Now, I say that I want this button, and it would open up the whole idea about what one change in history would do to the rest of your existance, because of interactions with other people, etc. But I say I want that option, but interactions with others I would want to stay the same. I wouldn't change relationships I have had, and I would never do anything to change having William, but I sure wish I had a do-over for my education and career choice.
When I graduated high school I thought the direction in my life was to go to university, get a BSc then move on to dentistry. Come on! What was I thinking? I was in no way prepared for the reality that was Dalhousie University. I am sure as I progressed and aged I would have faired okay, but did I really want to scrape plaque from someone's mouth who never flosses? Really? Is it worth the money?
Being the 32 year old that I am now, I look back and wish that I had thought long and hard about the BEd program. Sure, at the time I was lacking some of the confidence I have now, well a lot of the confidence I have now. But I think I would make a great teacher. I would probably end up in a junior high or high school setting teaching science, math or french, but I would have liked it.

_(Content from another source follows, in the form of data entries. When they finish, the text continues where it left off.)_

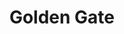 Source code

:---
title: "Golden Gate"
image: "bridge-0138.jpg"
exif:
  location:
    name: "San Fran, CA"
rating: 13
---
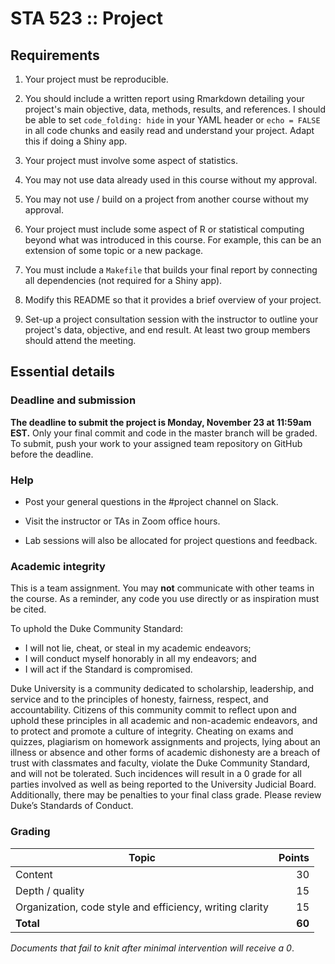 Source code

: # STA 523 :: Project

## Requirements

1. Your project must be reproducible.

2. You should include a written report using Rmarkdown detailing your
   project's main objective, data, methods, results, and references.
   I should be able to set `code_folding: hide` in your YAML header or
   `echo = FALSE` in all code chunks and easily read and
   understand your project. Adapt this if doing a Shiny app.

3. Your project must involve some aspect of statistics.

4. You may not use data already used in this course without my approval.

5. You may not use / build on a project from another course without my approval.

6. Your project must include some aspect of R or statistical computing beyond
   what was introduced in this course. For example, this can be an extension of
   some topic or a new package.

7. You must include a `Makefile` that builds your final report by
   connecting all dependencies (not required for a Shiny app).

8. Modify this README so that it provides a brief overview of your project.

9. Set-up a project consultation session with the instructor to outline your
   project's data, objective, and end result. At least two group members
   should attend the meeting.

## Essential details

### Deadline and submission

**The deadline to submit the project is Monday, November 23 at 11:59am EST.**
Only your final commit and code in the master branch will be graded.
To submit, push your work to your assigned team repository on GitHub before
the deadline.

### Help

- Post your general questions in the #project channel on Slack.

- Visit the instructor or TAs in Zoom office hours.

- Lab sessions will also be allocated for project questions and feedback.

### Academic integrity

This is a team assignment. You may **not** communicate with other teams in the
course. As a reminder, any code you use directly or as inspiration must be
cited.

To uphold the Duke Community Standard:

- I will not lie, cheat, or steal in my academic endeavors;
- I will conduct myself honorably in all my endeavors; and
- I will act if the Standard is compromised.

Duke University is a community dedicated to scholarship, leadership, and
service and to the principles of honesty, fairness, respect, and accountability.
Citizens of this community commit to reflect upon and uphold these principles in
all academic and non-academic endeavors, and to protect and promote a culture of
integrity. Cheating on exams and quizzes, plagiarism on homework assignments and
projects, lying about an illness or absence and other forms of academic
dishonesty are a breach of trust with classmates and faculty, violate the Duke
Community Standard, and will not be tolerated. Such incidences will result in a
0 grade for all parties involved as well as being reported to the University
Judicial Board. Additionally, there may be penalties to your final class grade.
Please review Duke’s Standards of Conduct.

### Grading

| **Topic**                                                | **Points** |
|----------------------------------------------------------|-----------:|
| Content                                                  |         30 |
| Depth / quality                                          |         15 |
| Organization, code style and efficiency, writing clarity |         15 |
| **Total**                                                |     **60** |

*Documents that fail to knit after minimal intervention will receive a 0*.
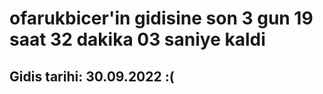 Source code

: # ofarukbicer'in gidisine son 3 gun 19 saat 32 dakika 03 saniye kaldi

## Gidis tarihi: 30.09.2022 :( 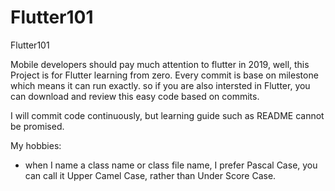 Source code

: # Flutter101
Flutter101

Mobile developers should pay much attention to flutter in 2019, well, this Project is for Flutter learning from zero. Every commit is base on milestone which means it can run exactly. so if you are also intersted in Flutter, you can download and review this easy code based on commits.

I will commit code continuously, but learning guide such as README cannot be promised.

My hobbies:

 - when I name a class name or class file name, I prefer Pascal Case, you can call it Upper Camel Case, rather than Under Score Case.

It would satisify part of my career that is missing, the desire to give something back in my work. It would also give me the flexibility of having summers and holidays off when William is on break from school. And I just think I would have a level of satisfaction that I don't currently have.
Every once in a while I play with the idea of becoming a teacher. In fact last night I bought a lotto ticket wishing I would win just $50,000. It would be enough to pay off my debt and support William and I for a while, so I could go back to school.
I know I am old and I should settle into a rythmn until retirement, but when I think about having 33ish years left I can't help but think it would be worth the switch at this point in my life. And I would be willing to work in any school. I know teachers in the past have feared certain areas of the city, because of the rough neighborhoods, but those would probably be the most rewarding years.
So if anyone has a do-over button... can I press it... just this once?